What you need to do
Your task is to transcribe all the entries exactly, excluding pictures.

Data for this task
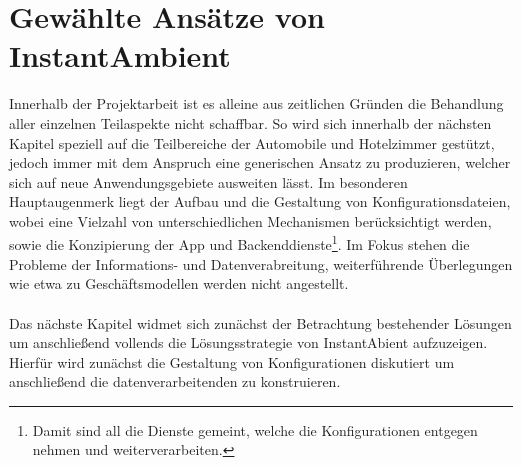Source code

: \section{Gewählte Ansätze von InstantAmbient}
Innerhalb der Projektarbeit ist es alleine aus zeitlichen Gründen die Behandlung aller einzelnen Teilaspekte nicht schaffbar. So wird sich innerhalb der nächsten Kapitel 
speziell auf die Teilbereiche der Automobile und Hotelzimmer gestützt, jedoch immer mit dem Anspruch eine generischen Ansatz zu produzieren, welcher sich auf neue 
Anwendungsgebiete ausweiten lässt. Im besonderen Hauptaugenmerk liegt der Aufbau und die Gestaltung von Konfigurationsdateien, wobei eine Vielzahl von unterschiedlichen 
Mechanismen berücksichtigt werden, sowie die Konzipierung der App und Backenddienste\footnote{Damit sind all die Dienste gemeint, welche die Konfigurationen entgegen nehmen 
und weiterverarbeiten.}. Im Fokus stehen die Probleme der Informations- und Datenverabreitung, weiterführende Überlegungen wie etwa zu Geschäftsmodellen werden nicht 
angestellt. 
\\\\
Das nächste Kapitel widmet sich zunächst der Betrachtung bestehender Lösungen um anschließend vollends die Lösungsstrategie von InstantAbient aufzuzeigen. Hierfür wird 
zunächst die Gestaltung von Konfigurationen diskutiert um anschließend die datenverarbeitenden zu konstruieren.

Finished exercise
Source code

: \section{Gewählte Ansätze von InstantAmbient}
Innerhalb der Projektarbeit ist es alleine aus zeitlichen Gründen die Behandlung aller einzelnen Teilaspekte nicht schaffbar. So wird sich innerhalb der nächsten Kapitel 
speziell auf die Teilbereiche der Automobile und Hotelzimmer gestützt, jedoch immer mit dem Anspruch eine generischen Ansatz zu produzieren, welcher sich auf neue 
Anwendungsgebiete ausweiten lässt. Im besonderen Hauptaugenmerk liegt der Aufbau und die Gestaltung von Konfigurationsdateien, wobei eine Vielzahl von unterschiedlichen 
Mechanismen berücksichtigt werden, sowie die Konzipierung der App und Backenddienste\footnote{Damit sind all die Dienste gemeint, welche die Konfigurationen entgegen nehmen 
und weiterverarbeiten.}. Im Fokus stehen die Probleme der Informations- und Datenverabreitung, weiterführende Überlegungen wie etwa zu Geschäftsmodellen werden nicht 
angestellt. 
\\\\
Das nächste Kapitel widmet sich zunächst der Betrachtung bestehender Lösungen um anschließend vollends die Lösungsstrategie von InstantAbient aufzuzeigen. Hierfür wird 
zunächst die Gestaltung von Konfigurationen diskutiert um anschließend die datenverarbeitenden zu konstruieren.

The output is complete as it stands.